We need programs tied to the individual and not just a place of work. That means if someone changes jobs, or decides to go out on their own, or is contracting between various businesses, they would retain protections and insurance. With fewer and fewer private businesses offering retirement plans and many workers without access to earned paid medical and family leave, it’s time candidates use their platform to push for programs that will benefit workers.
Future of Work & Learning
The nature of work is changing. So are the needs for training and education. In many ways, these ideas go hand-in-hand. As the relationship between work and the economy shifts, we need to rethink how we approach education and learning.
As the cost of a postsecondary education increases and the availability of online learning increases, it has become obvious a traditional college education isn’t an option for everyone. Still, there are other roads to achieve the necessary skills to earn a good living. For many jobs, continual learning is not only optimal, but a necessity. For others, the specter of automation may make some jobs obsolete, driving people to learn new skills in order to achieve new opportunities. Other solutions need to be found for workers who aren’t classified as employees, but work multiple jobs either part time or freelance, as well as adults newly entering the workforce.
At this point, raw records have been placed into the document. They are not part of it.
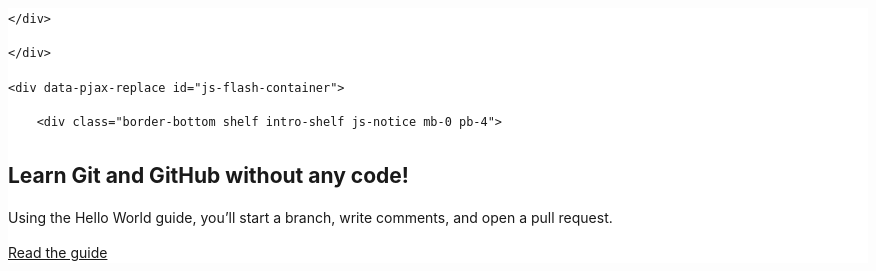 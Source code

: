    </div>
</header>

              
    </div>

  <div id="start-of-content" class="show-on-focus"></div>





    <div data-pjax-replace id="js-flash-container">


  <template class="js-flash-template">
    <div class="flash flash-full  {{ className }}">
  <div class=" px-2" >
    <button class="flash-close js-flash-close" type="button" aria-label="Dismiss this message">
      <svg class="octicon octicon-x" viewBox="0 0 16 16" version="1.1" width="16" height="16" aria-hidden="true"><path fill-rule="evenodd" d="M3.72 3.72a.75.75 0 011.06 0L8 6.94l3.22-3.22a.75.75 0 111.06 1.06L9.06 8l3.22 3.22a.75.75 0 11-1.06 1.06L8 9.06l-3.22 3.22a.75.75 0 01-1.06-1.06L6.94 8 3.72 4.78a.75.75 0 010-1.06z"></path></svg>
    </button>
    
      <div>{{ message }}</div>

  </div>
</div>
  </template>
</div>


    

  <include-fragment class="js-notification-shelf-include-fragment" data-base-src="https://github.com/notifications/beta/shelf"></include-fragment>




  <div
    class="application-main "
    data-commit-hovercards-enabled
    data-discussion-hovercards-enabled
    data-issue-and-pr-hovercards-enabled
  >
        <div itemscope itemtype="http://schema.org/SoftwareSourceCode" class="">
    <main id="js-repo-pjax-container" data-pjax-container >
      

      

        <div class="border-bottom shelf intro-shelf js-notice mb-0 pb-4">
  <div class="width-full container">
    <div class="width-full mx-auto shelf-content">
      <h2 class="shelf-title">Learn Git and GitHub without any code!</h2>
      <p class="shelf-lead">
          Using the Hello World guide, you’ll start a branch, write comments, and open a pull request.
      </p>
      <a class="btn btn-primary shelf-cta" target="_blank" data-hydro-click="{&quot;event_type&quot;:&quot;repository.click&quot;,&quot;payload&quot;:{&quot;target&quot;:&quot;READ_GUIDE&quot;,&quot;repository_id&quot;:254877600,&quot;originating_url&quot;:&quot;https://github.com/antoniosarosi/dotfiles/blob/master/README.es.md&quot;,&quot;user_id&quot;:43506915}}" data-hydro-click-hmac="f91b110c5a19e30d0a4cec5dcaab1b48beada65fae5cc534cf699d6391c7d921" href="https://guides.github.com/activities/hello-world/">Read the guide</a>
    </div>
    <!-- '"` --><!-- </textarea></xmp> --></option></form><form class="shelf-dismiss js-notice-dismiss" action="/dashboard/dismiss_bootcamp" accept-charset="UTF-8" method="post"><input type="hidden" name="_method" value="delete" /><input type="hidden" name="authenticity_token" value="sevr0BxXvE8o1OCLXfyjmFtkTxxt0jooPGAxJ2BTc1kQL6LKcJewanCE8dgtqbQgTypBjdYrJDIfw3cseTV4Lw==" />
While some have offered solutions to a few of these issues — Sen. Sherrod Brown (OH) has been especially vocal — there is still a need for a clear debate on the challenges of our changing economy and possible solutions. Some may include expanded opportunities at community colleges, increased apprenticeship programs, and lifelong learning accounts so workers can continue their education without having to break the bank or go into debt to learn a new skill.
The Predatory Economy
Vulnerable consumers are taken in by scams, or even legitimate businesses that exploit loopholes or broken systems. Colorado has worked hard to put measures in place to curb some of these practices — like the Proposition 111 victory to cap all lending rates at 36 percent — but there is more that needs to be done, especially at the federal government level.
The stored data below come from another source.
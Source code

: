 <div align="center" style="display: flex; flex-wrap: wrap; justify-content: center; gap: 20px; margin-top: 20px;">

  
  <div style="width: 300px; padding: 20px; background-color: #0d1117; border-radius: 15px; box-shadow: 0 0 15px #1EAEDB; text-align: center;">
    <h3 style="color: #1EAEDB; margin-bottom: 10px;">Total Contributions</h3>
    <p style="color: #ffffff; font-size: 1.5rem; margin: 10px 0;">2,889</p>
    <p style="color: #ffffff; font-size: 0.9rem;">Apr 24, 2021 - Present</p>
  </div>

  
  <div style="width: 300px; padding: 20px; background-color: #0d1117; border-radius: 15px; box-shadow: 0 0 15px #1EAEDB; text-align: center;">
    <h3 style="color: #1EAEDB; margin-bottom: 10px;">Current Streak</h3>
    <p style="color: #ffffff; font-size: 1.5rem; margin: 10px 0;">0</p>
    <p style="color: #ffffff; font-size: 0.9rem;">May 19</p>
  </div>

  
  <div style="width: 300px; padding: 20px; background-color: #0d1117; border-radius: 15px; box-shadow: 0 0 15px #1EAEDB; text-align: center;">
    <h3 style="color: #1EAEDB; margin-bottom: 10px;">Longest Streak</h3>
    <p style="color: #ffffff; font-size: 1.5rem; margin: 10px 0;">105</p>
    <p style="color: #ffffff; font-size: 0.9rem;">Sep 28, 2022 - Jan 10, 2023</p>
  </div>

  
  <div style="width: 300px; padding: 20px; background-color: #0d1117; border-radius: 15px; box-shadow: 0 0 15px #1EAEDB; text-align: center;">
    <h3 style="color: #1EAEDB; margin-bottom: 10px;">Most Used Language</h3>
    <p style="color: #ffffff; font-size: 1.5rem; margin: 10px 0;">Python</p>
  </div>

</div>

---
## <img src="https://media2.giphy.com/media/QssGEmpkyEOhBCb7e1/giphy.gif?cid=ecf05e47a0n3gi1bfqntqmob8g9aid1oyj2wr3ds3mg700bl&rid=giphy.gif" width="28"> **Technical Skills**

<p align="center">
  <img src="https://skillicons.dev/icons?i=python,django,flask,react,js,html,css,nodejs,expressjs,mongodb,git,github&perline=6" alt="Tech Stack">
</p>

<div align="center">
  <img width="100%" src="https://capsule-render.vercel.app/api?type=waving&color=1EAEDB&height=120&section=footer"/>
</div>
The current administration has cut many consumer protections, including erecting barriers to student loan relief, hamstringing the Consumer Financial Protection Bureau (CFPB) from fulfilling its mission of helping consumers, and rolling back the regulation that ensures financial planners act in their clients’ best interests. Furthermore, mandatory arbitration has become an issue for many with the House of Representatives just passing a bill to curb the common practice used by companies to escape transparency and liability on issues from compensation to sexual harassment to scamming consumers.
We need Senate candidates in Colorado to lead the charge and bring some of the smart policy responses in our state to Washington D.C.
Healthy Aging
Colorado, like much of the country, is rapidly aging. The systems and structures that support our older adults, their unpaid caregivers, and the long-term care workforce need updating.
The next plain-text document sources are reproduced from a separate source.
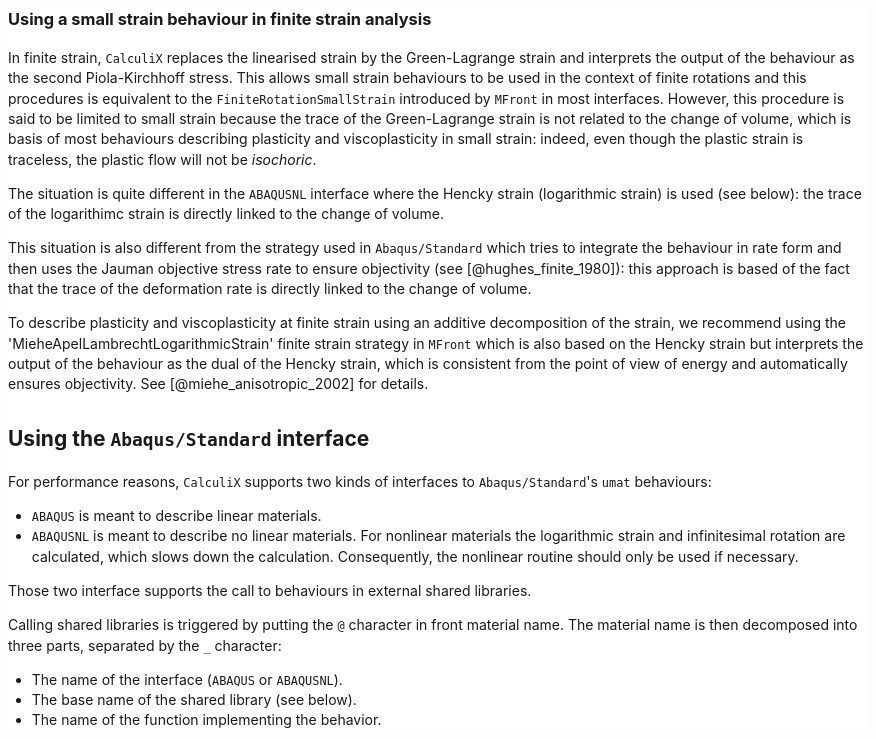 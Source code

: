 ### Using a small strain behaviour in finite strain analysis

In finite strain, `CalculiX` replaces the linearised strain by the
Green-Lagrange strain and interprets the output of the behaviour as
the second Piola-Kirchhoff stress. This allows small strain behaviours
to be used in the context of finite rotations and this procedures is
equivalent to the `FiniteRotationSmallStrain` introduced by `MFront`
in most interfaces. However, this procedure is said to be limited to
small strain because the trace of the Green-Lagrange strain is not
related to the change of volume, which is basis of most behaviours
describing plasticity and viscoplasticity in small strain: indeed,
even though the plastic strain is traceless, the plastic flow will not
be *isochoric*.

The situation is quite different in the `ABAQUSNL` interface where the
Hencky strain (logarithmic strain) is used (see below): the trace of
the logarithimc strain is directly linked to the change of volume.

This situation is also different from the strategy used in
`Abaqus/Standard` which tries to integrate the behaviour in rate form
and then uses the Jauman objective stress rate to ensure objectivity
(see [@hughes_finite_1980]): this approach is based of the fact that
the trace of the deformation rate is directly linked to the change of
volume.

To describe plasticity and viscoplasticity at finite strain using an
additive decomposition of the strain, we recommend using the
'MieheApelLambrechtLogarithmicStrain' finite strain strategy in
`MFront` which is also based on the Hencky strain but interprets the
output of the behaviour as the dual of the Hencky strain, which is
consistent from the point of view of energy and automatically ensures
objectivity. See [@miehe_anisotropic_2002] for details.

## Using the `Abaqus/Standard` interface

For performance reasons, `CalculiX` supports two kinds of interfaces
to `Abaqus/Standard`'s `umat` behaviours:

- `ABAQUS` is meant to describe linear materials.
- `ABAQUSNL` is meant to describe no linear materials. For nonlinear
  materials the logarithmic strain and infinitesimal rotation are
  calculated, which slows down the calculation. Consequently, the
  nonlinear routine should only be used if necessary.

Those two interface supports the call to behaviours in external shared
libraries.

Calling shared libraries is triggered by putting the `@` character in
front material name. The material name is then decomposed into three
parts, separated by the `_` character:

- The name of the interface (`ABAQUS` or `ABAQUSNL`).
- The base name of the shared library (see below).
- The name of the function implementing the behavior.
By applying an aging lens to any number of issues, candidates have the ability to create more robust and holistic policy solutions. For example, there’s growing recognition of the need for family-friendly workplaces, ones that recognize employees have unpaid care responsibilities outside of their paid positions. Applying an aging lens to this need broadens the focus from workers with children to include the significant portion of Coloradans taking care of older loved ones.
Similarly, when candidates talk about the need to create well-paying jobs, they should consider ways to both support older adults who want — or need — to remain in the workforce, as well as members of the caring economy, like home health and personal care aides. By applying an aging lens to their policies, Colorado’s Senate candidates can take positive steps forward in creating a state supportive of healthy aging for everyone.